=== Data to examine ===

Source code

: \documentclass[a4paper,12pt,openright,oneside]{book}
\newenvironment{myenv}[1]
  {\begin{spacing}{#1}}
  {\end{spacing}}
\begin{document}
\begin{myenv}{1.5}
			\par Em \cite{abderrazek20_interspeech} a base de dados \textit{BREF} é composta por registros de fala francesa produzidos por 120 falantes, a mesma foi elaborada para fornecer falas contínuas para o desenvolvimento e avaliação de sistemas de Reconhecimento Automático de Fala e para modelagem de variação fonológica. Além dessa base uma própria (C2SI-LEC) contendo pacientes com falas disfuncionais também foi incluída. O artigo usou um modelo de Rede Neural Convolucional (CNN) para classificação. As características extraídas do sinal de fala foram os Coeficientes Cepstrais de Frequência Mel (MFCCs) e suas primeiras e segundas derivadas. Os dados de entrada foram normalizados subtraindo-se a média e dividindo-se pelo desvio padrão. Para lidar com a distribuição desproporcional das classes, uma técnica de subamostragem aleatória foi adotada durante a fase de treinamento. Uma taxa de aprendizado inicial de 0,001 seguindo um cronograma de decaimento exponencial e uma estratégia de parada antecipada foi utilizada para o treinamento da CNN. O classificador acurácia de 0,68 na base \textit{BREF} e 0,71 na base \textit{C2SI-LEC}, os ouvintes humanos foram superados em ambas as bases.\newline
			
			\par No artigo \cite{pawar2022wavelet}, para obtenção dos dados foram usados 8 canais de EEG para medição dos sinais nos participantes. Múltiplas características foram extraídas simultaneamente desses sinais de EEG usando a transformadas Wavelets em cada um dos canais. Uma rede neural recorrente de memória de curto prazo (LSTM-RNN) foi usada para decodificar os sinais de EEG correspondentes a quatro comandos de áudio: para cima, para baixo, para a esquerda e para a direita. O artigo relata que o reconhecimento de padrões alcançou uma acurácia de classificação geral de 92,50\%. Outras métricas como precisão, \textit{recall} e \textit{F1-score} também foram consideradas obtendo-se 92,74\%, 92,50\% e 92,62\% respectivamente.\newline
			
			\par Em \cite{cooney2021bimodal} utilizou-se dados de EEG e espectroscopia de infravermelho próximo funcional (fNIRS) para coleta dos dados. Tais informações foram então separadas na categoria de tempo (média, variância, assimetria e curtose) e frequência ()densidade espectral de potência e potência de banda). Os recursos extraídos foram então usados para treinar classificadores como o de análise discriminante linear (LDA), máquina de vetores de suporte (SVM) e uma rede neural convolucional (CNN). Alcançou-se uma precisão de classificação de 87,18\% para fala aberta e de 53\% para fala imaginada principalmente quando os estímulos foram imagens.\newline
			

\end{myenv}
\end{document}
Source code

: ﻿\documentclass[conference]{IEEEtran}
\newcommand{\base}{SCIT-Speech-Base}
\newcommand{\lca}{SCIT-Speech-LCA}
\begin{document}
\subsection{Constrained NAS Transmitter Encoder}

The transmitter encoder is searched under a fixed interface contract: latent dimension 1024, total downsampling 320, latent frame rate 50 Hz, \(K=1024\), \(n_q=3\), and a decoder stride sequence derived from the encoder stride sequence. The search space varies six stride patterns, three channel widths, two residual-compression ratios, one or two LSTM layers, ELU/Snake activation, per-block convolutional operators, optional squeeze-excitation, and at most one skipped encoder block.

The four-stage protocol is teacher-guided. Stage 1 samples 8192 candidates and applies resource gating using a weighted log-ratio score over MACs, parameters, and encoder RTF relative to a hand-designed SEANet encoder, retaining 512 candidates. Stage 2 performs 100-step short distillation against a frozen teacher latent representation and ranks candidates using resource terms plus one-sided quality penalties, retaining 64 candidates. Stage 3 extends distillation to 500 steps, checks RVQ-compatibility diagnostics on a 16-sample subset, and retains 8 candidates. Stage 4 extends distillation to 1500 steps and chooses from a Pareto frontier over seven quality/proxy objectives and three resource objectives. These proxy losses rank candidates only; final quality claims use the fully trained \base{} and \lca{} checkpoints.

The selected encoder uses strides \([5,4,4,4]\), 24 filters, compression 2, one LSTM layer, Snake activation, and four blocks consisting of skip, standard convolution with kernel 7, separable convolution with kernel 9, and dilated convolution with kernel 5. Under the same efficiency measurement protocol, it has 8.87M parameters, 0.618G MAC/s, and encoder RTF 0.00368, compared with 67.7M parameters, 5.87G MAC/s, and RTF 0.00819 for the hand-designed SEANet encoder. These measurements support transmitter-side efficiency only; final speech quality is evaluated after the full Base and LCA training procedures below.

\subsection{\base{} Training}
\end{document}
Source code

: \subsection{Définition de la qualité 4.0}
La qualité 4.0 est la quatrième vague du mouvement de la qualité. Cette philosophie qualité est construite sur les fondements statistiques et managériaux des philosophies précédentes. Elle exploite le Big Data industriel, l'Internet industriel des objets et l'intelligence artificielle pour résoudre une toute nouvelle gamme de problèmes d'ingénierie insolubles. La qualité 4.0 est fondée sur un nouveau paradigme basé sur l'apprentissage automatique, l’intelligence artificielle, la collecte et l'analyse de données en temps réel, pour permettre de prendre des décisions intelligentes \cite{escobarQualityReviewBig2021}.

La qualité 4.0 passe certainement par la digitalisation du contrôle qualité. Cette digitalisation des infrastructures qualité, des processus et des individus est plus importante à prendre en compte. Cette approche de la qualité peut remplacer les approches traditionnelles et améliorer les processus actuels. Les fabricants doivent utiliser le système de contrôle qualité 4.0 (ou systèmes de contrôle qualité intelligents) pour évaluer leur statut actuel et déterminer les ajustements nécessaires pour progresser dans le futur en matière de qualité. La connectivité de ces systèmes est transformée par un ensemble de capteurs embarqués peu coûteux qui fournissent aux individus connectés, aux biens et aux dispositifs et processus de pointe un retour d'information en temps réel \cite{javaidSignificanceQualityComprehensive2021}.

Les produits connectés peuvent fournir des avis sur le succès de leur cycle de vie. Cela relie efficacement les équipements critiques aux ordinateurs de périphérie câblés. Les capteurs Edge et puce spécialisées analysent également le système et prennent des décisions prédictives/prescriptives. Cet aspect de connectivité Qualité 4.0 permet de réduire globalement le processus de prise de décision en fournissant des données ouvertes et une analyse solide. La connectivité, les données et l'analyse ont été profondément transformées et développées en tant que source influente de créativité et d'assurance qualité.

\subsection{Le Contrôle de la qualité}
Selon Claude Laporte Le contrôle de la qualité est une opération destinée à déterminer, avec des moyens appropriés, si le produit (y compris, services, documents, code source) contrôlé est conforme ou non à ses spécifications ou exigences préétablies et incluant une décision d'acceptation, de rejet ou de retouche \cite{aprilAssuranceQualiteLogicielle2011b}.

===

Work item: Print the records above once again, exactly as written.

Problem solution:
Source code

: \documentclass[a4paper,12pt,openright,oneside]{book}
\newenvironment{myenv}[1]
  {\begin{spacing}{#1}}
  {\end{spacing}}
\begin{document}
\begin{myenv}{1.5}
			\par Em \cite{abderrazek20_interspeech} a base de dados \textit{BREF} é composta por registros de fala francesa produzidos por 120 falantes, a mesma foi elaborada para fornecer falas contínuas para o desenvolvimento e avaliação de sistemas de Reconhecimento Automático de Fala e para modelagem de variação fonológica. Além dessa base uma própria (C2SI-LEC) contendo pacientes com falas disfuncionais também foi incluída. O artigo usou um modelo de Rede Neural Convolucional (CNN) para classificação. As características extraídas do sinal de fala foram os Coeficientes Cepstrais de Frequência Mel (MFCCs) e suas primeiras e segundas derivadas. Os dados de entrada foram normalizados subtraindo-se a média e dividindo-se pelo desvio padrão. Para lidar com a distribuição desproporcional das classes, uma técnica de subamostragem aleatória foi adotada durante a fase de treinamento. Uma taxa de aprendizado inicial de 0,001 seguindo um cronograma de decaimento exponencial e uma estratégia de parada antecipada foi utilizada para o treinamento da CNN. O classificador acurácia de 0,68 na base \textit{BREF} e 0,71 na base \textit{C2SI-LEC}, os ouvintes humanos foram superados em ambas as bases.\newline
			
			\par No artigo \cite{pawar2022wavelet}, para obtenção dos dados foram usados 8 canais de EEG para medição dos sinais nos participantes. Múltiplas características foram extraídas simultaneamente desses sinais de EEG usando a transformadas Wavelets em cada um dos canais. Uma rede neural recorrente de memória de curto prazo (LSTM-RNN) foi usada para decodificar os sinais de EEG correspondentes a quatro comandos de áudio: para cima, para baixo, para a esquerda e para a direita. O artigo relata que o reconhecimento de padrões alcançou uma acurácia de classificação geral de 92,50\%. Outras métricas como precisão, \textit{recall} e \textit{F1-score} também foram consideradas obtendo-se 92,74\%, 92,50\% e 92,62\% respectivamente.\newline
			
			\par Em \cite{cooney2021bimodal} utilizou-se dados de EEG e espectroscopia de infravermelho próximo funcional (fNIRS) para coleta dos dados. Tais informações foram então separadas na categoria de tempo (média, variância, assimetria e curtose) e frequência ()densidade espectral de potência e potência de banda). Os recursos extraídos foram então usados para treinar classificadores como o de análise discriminante linear (LDA), máquina de vetores de suporte (SVM) e uma rede neural convolucional (CNN). Alcançou-se uma precisão de classificação de 87,18\% para fala aberta e de 53\% para fala imaginada principalmente quando os estímulos foram imagens.\newline
			

\end{myenv}
\end{document}
Source code

: ﻿\documentclass[conference]{IEEEtran}
\newcommand{\base}{SCIT-Speech-Base}
\newcommand{\lca}{SCIT-Speech-LCA}
\begin{document}
\subsection{Constrained NAS Transmitter Encoder}

The transmitter encoder is searched under a fixed interface contract: latent dimension 1024, total downsampling 320, latent frame rate 50 Hz, \(K=1024\), \(n_q=3\), and a decoder stride sequence derived from the encoder stride sequence. The search space varies six stride patterns, three channel widths, two residual-compression ratios, one or two LSTM layers, ELU/Snake activation, per-block convolutional operators, optional squeeze-excitation, and at most one skipped encoder block.

The four-stage protocol is teacher-guided. Stage 1 samples 8192 candidates and applies resource gating using a weighted log-ratio score over MACs, parameters, and encoder RTF relative to a hand-designed SEANet encoder, retaining 512 candidates. Stage 2 performs 100-step short distillation against a frozen teacher latent representation and ranks candidates using resource terms plus one-sided quality penalties, retaining 64 candidates. Stage 3 extends distillation to 500 steps, checks RVQ-compatibility diagnostics on a 16-sample subset, and retains 8 candidates. Stage 4 extends distillation to 1500 steps and chooses from a Pareto frontier over seven quality/proxy objectives and three resource objectives. These proxy losses rank candidates only; final quality claims use the fully trained \base{} and \lca{} checkpoints.

The selected encoder uses strides \([5,4,4,4]\), 24 filters, compression 2, one LSTM layer, Snake activation, and four blocks consisting of skip, standard convolution with kernel 7, separable convolution with kernel 9, and dilated convolution with kernel 5. Under the same efficiency measurement protocol, it has 8.87M parameters, 0.618G MAC/s, and encoder RTF 0.00368, compared with 67.7M parameters, 5.87G MAC/s, and RTF 0.00819 for the hand-designed SEANet encoder. These measurements support transmitter-side efficiency only; final speech quality is evaluated after the full Base and LCA training procedures below.

\subsection{\base{} Training}
\end{document}
Source code

: \subsection{Définition de la qualité 4.0}
La qualité 4.0 est la quatrième vague du mouvement de la qualité. Cette philosophie qualité est construite sur les fondements statistiques et managériaux des philosophies précédentes. Elle exploite le Big Data industriel, l'Internet industriel des objets et l'intelligence artificielle pour résoudre une toute nouvelle gamme de problèmes d'ingénierie insolubles. La qualité 4.0 est fondée sur un nouveau paradigme basé sur l'apprentissage automatique, l’intelligence artificielle, la collecte et l'analyse de données en temps réel, pour permettre de prendre des décisions intelligentes \cite{escobarQualityReviewBig2021}.

La qualité 4.0 passe certainement par la digitalisation du contrôle qualité. Cette digitalisation des infrastructures qualité, des processus et des individus est plus importante à prendre en compte. Cette approche de la qualité peut remplacer les approches traditionnelles et améliorer les processus actuels. Les fabricants doivent utiliser le système de contrôle qualité 4.0 (ou systèmes de contrôle qualité intelligents) pour évaluer leur statut actuel et déterminer les ajustements nécessaires pour progresser dans le futur en matière de qualité. La connectivité de ces systèmes est transformée par un ensemble de capteurs embarqués peu coûteux qui fournissent aux individus connectés, aux biens et aux dispositifs et processus de pointe un retour d'information en temps réel \cite{javaidSignificanceQualityComprehensive2021}.

Les produits connectés peuvent fournir des avis sur le succès de leur cycle de vie. Cela relie efficacement les équipements critiques aux ordinateurs de périphérie câblés. Les capteurs Edge et puce spécialisées analysent également le système et prennent des décisions prédictives/prescriptives. Cet aspect de connectivité Qualité 4.0 permet de réduire globalement le processus de prise de décision en fournissant des données ouvertes et une analyse solide. La connectivité, les données et l'analyse ont été profondément transformées et développées en tant que source influente de créativité et d'assurance qualité.

\subsection{Le Contrôle de la qualité}
Selon Claude Laporte Le contrôle de la qualité est une opération destinée à déterminer, avec des moyens appropriés, si le produit (y compris, services, documents, code source) contrôlé est conforme ou non à ses spécifications ou exigences préétablies et incluant une décision d'acceptation, de rejet ou de retouche \cite{aprilAssuranceQualiteLogicielle2011b}.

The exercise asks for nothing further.